It's not only the sun itself that is different in Europe. The difference is also in how other things feel. Intangible things, like air. I don't know how to explain it, but in Syria, air smelled like Assad, my country's ruler. In every breath I took, his presence was powerful in my chest. In the back of my mind, I imagined him counting the number of oxygen atoms I breathe and only allowing me what's necessary to stay alive.

The rest of the oxygen was his. He kept it to remind me of how much he owns everything in Syria. But in Europe, all the oxygen in the air is mine. You can say air is air and the sun is the same everywhere, but they are not, at least not to me. As a Syrian refugee, safety was the reason why my family had to leave Syria in 2015.

Before that, my father was arrested and detained twice because the Assad regime saw his peaceful activism as an existential threat.

But now I hear people saying that Syria is safe, that the war is over, that the Assad regime has, quote, substantially improved safety in the capital Damascus. These aren't my words. It's the Danish government's description. The same government in clear violation of human rights conventions and wants to send back hundreds of Syrian refugees from Damascus to meet their unknown fate there. Syria is safe, they say.

Maybe they don't fully realize what has been and is still happening in Syria. They don't know about the real and ongoing horrors that more than 100,000 detainees continue to face in detention in Syria, just because they dare to express their opinions or criticize the authorities from torture to enforce disappearance and killings. The story I am going to tell you in this podcast is not just about these atrocities,

It is a story of love, friendship and surviving against the odds. To fight for all those left behind. But right now, what I think about most is that misconception about the meaning of safety in Syria. Is Syria safe? Of course not. Syrians couldn't go back to their country. From Message Heard and the Syria Campaign, this is Behind the Sun. I'm Nadia Al-Bukahi. ♪

The voice you heard earlier is Riyad. He doesn't speak English well, in his opinion, but he wanted to speak in English for you because he believes that it's best for him to try doing his own translation. As he just said, Riyad is Turkish. I met him for the first time under very strange circumstances.

The first time we were in touch, I was 13 years old and he was in prison. He was my father's cellmate and I was trying to connect him with his family in Turkey. He had been in detention in Syria for 18 years at that point and he didn't call them once. Of course, not because he didn't want to, but because he was denied this very basic right.

In his first six and a half years of detention, he was forcibly disappeared and his family had no idea where he was or if he was dead or alive. Rial had such an unusual and extremely difficult journey. And I would like you to hear his story. You were a child in this time, I know. And I couldn't believe myself. There is a child who helped me.
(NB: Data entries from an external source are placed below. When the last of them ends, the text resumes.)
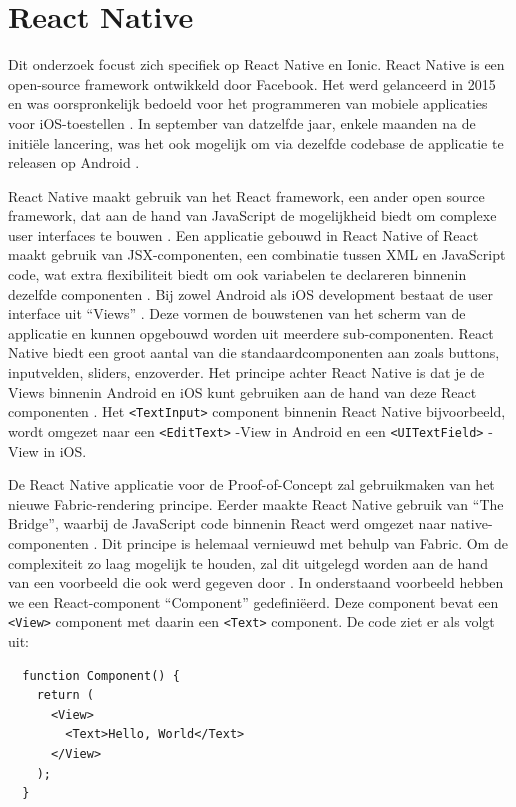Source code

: \section{React Native}
\label{sec:react-native}

Dit onderzoek focust zich specifiek op React Native en Ionic. React Native is een open-source framework ontwikkeld door Facebook. Het werd gelanceerd in 2015 en was oorspronkelijk bedoeld voor het programmeren van mobiele applicaties voor iOS-toestellen \autocite{Bron2, Bron1}. In september van datzelfde jaar, enkele maanden na de initiële lancering, was het ook mogelijk om via dezelfde codebase de applicatie te releasen op Android \autocite{Bron1}.

React Native maakt gebruik van het React framework, een ander open source framework, dat aan de hand van JavaScript de mogelijkheid biedt om complexe user interfaces te bouwen \autocite{Bron17}. Een applicatie gebouwd in React Native of React maakt gebruik van JSX-componenten, een combinatie tussen XML en JavaScript code, wat extra flexibiliteit biedt om ook variabelen te declareren binnenin dezelfde componenten \autocite{Bron2}. Bij zowel Android als iOS development bestaat de user interface uit ``Views'' \autocite{Bron18}. Deze vormen de bouwstenen van het scherm van de applicatie en kunnen opgebouwd worden uit meerdere sub-componenten. React Native biedt een groot aantal van die standaardcomponenten aan zoals buttons, inputvelden, sliders, enzoverder. Het principe achter React Native is dat je de Views binnenin Android en iOS kunt gebruiken aan de hand van deze React componenten \autocite{Bron18}. Het \verb|<TextInput>| component binnenin React Native bijvoorbeeld, wordt omgezet naar een \verb|<EditText>| -View in Android en een \verb|<UITextField>| -View in iOS.

De React Native applicatie voor de Proof-of-Concept zal gebruikmaken van het nieuwe Fabric-rendering principe. Eerder maakte React Native gebruik van ``The Bridge'', waarbij de JavaScript code binnenin React werd omgezet naar native-componenten \autocite{Bron1}. Dit principe is helemaal vernieuwd met behulp van Fabric. Om de complexiteit zo laag mogelijk te houden, zal dit uitgelegd worden aan de hand van een voorbeeld die ook werd gegeven door \autocite{Bron17}. In onderstaand voorbeeld hebben we een React-component ``Component'' gedefiniëerd. Deze component bevat een \verb|<View>| component met daarin een \verb|<Text>| component. De code ziet er als volgt uit:

\begin{mdframed}[backgroundcolor=bg]
  \begin{verbatim}
  function Component() {
    return (
      <View>
        <Text>Hello, World</Text>
      </View>
    );
  }
  \end{verbatim}
\end{mdframed}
When I met Rial over the phone, he didn't have any family members living in Syria.

He was in prison as I said earlier and there if you were lucky enough to get a chance to call someone you can't make international or internet calls. So the arrangement that happened in 2014 was that Riyad would call me on my phone and I would call his family and then connect their calls. You changed my life. You gave me hope, you gave me smiles and

How I say thank you and thank you and thank you, I know it will not be enough for you, Nadia. You have to know this, my girl. I did what I had to do. You and your family, your father too. Do you know that my mother, for the first time after 17 years,

She saw my face through your father's pictures when he dived my face. And I couldn't, or I will not, not just I couldn't, I will not forget all my life

that one family came and changed my life. My father is also an artist, and he drew Riyad's face so that his mother could see what he looks like after all those years. One of the reasons why Riyad is the right candidate to help me explain the meaning of safety in Syria is because Riyad is a survivor of enforced disappearance in my country.
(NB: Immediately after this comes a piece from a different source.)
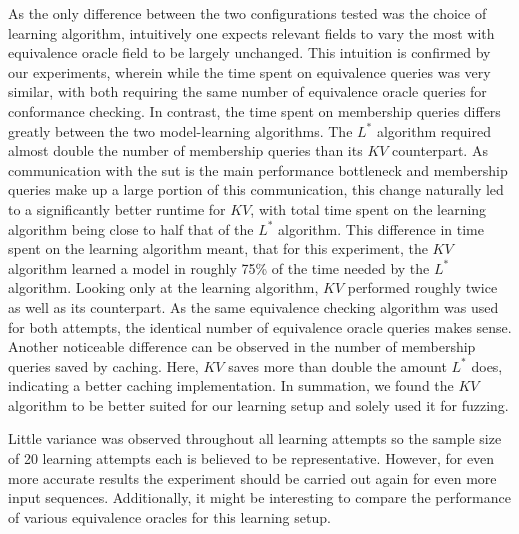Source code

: As the only difference between the two configurations tested was the choice of learning algorithm, intuitively one expects relevant fields to vary the most with equivalence oracle field to be largely unchanged. This intuition is confirmed by our experiments, wherein while the time spent on equivalence queries was very similar, with both requiring the same number of equivalence oracle queries for conformance checking. In contrast, the time spent on membership queries differs greatly between the two model-learning algorithms. The $L^*$ algorithm required almost double the number of membership queries than its $KV$ counterpart. As communication with the \ac{sut} is the main performance bottleneck and membership queries make up a large portion of this communication, this change naturally led to a significantly better runtime for $KV$, with total time spent on the learning algorithm being close to half that of the $L^*$ algorithm. This difference in time spent on the learning algorithm meant, that for this experiment, the $KV$ algorithm learned a model in roughly 75\% of the time needed by the $L^*$ algorithm. Looking only at the learning algorithm, $KV$ performed roughly twice as well as its counterpart. As the same equivalence checking algorithm was used for both attempts, the identical number of equivalence oracle queries makes sense. Another noticeable difference can be observed in the number of membership queries saved by caching. Here, $KV$ saves more than double the amount $L^*$ does, indicating a better caching implementation. In summation, we found the $KV$ algorithm to be better suited for our learning setup and solely used it for fuzzing. 

Little variance was observed throughout all learning attempts so the sample size of 20 learning attempts each is believed to be representative. However, for even more accurate results the experiment should be carried out again for even more input sequences. Additionally, it might be interesting to compare the performance of various equivalence oracles for this learning setup.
After he was kidnapped by the Syrian regime in the 90s, he was held in secret detention for 21 years, completely cut off from the outside world and his loved ones. He was held "behind the sun." In Syria and other countries in the Middle East, "behind the sun" is a term that strikes fear in the hearts and minds of many. People say it when they speak about someone who has disappeared, usually under suspicious or forced circumstances.
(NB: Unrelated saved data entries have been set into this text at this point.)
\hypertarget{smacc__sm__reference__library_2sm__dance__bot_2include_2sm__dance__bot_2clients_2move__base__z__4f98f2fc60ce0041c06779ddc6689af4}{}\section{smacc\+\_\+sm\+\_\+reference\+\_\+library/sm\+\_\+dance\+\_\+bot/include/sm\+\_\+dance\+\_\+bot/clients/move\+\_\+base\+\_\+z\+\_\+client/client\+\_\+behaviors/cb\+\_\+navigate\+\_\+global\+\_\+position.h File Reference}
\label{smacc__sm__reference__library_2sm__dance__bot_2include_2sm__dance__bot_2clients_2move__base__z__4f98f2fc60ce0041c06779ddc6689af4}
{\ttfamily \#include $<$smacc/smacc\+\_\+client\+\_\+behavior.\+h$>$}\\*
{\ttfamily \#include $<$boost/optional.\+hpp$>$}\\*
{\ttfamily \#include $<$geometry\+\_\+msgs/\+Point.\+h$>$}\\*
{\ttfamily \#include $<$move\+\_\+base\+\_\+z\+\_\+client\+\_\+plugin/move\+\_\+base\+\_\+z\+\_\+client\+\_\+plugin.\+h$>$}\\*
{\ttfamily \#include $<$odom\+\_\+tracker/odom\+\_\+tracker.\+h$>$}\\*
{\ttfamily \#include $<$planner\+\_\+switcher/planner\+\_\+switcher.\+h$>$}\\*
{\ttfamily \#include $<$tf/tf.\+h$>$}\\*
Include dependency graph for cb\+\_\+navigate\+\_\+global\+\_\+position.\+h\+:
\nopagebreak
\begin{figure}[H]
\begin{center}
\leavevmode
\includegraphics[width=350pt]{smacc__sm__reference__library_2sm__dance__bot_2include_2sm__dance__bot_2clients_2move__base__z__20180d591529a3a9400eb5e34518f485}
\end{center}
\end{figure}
or to avoid explicitly mentioning the notorious intelligence services known as "mukhabarat" or its officers. If you do something like that, you will probably end up behind the sun yourself. And the regime henchmen say this phrase to emphasize their ability to hide people without a trace. Behind the sun is dark, cold, cruel and far from safety. People die behind the sun.

When Riad finally escaped this abyss, he vowed to shed some light on these dark places. He co-founded ADMSP right after he was freed from Syria in 2017. ADMSP stands for the Association of Detainees and Missing Persons in Sidnaya Prison. Riad's behind-the-scenes location was Sidnaya Military Prison. Not many outside of Syria know of it.

When we're talking about the Sidney prison, I know when we say the prisons, many people thinking that the prison is like Democrats' country's prisons. But it isn't like this. In fact, Sidney is not a prison at all. It is not a normal detention center where you have rides, get visits or get a lawyer. You may not get sufficient daily food rations or see the sun and breathe fresh air regularly. Not at all.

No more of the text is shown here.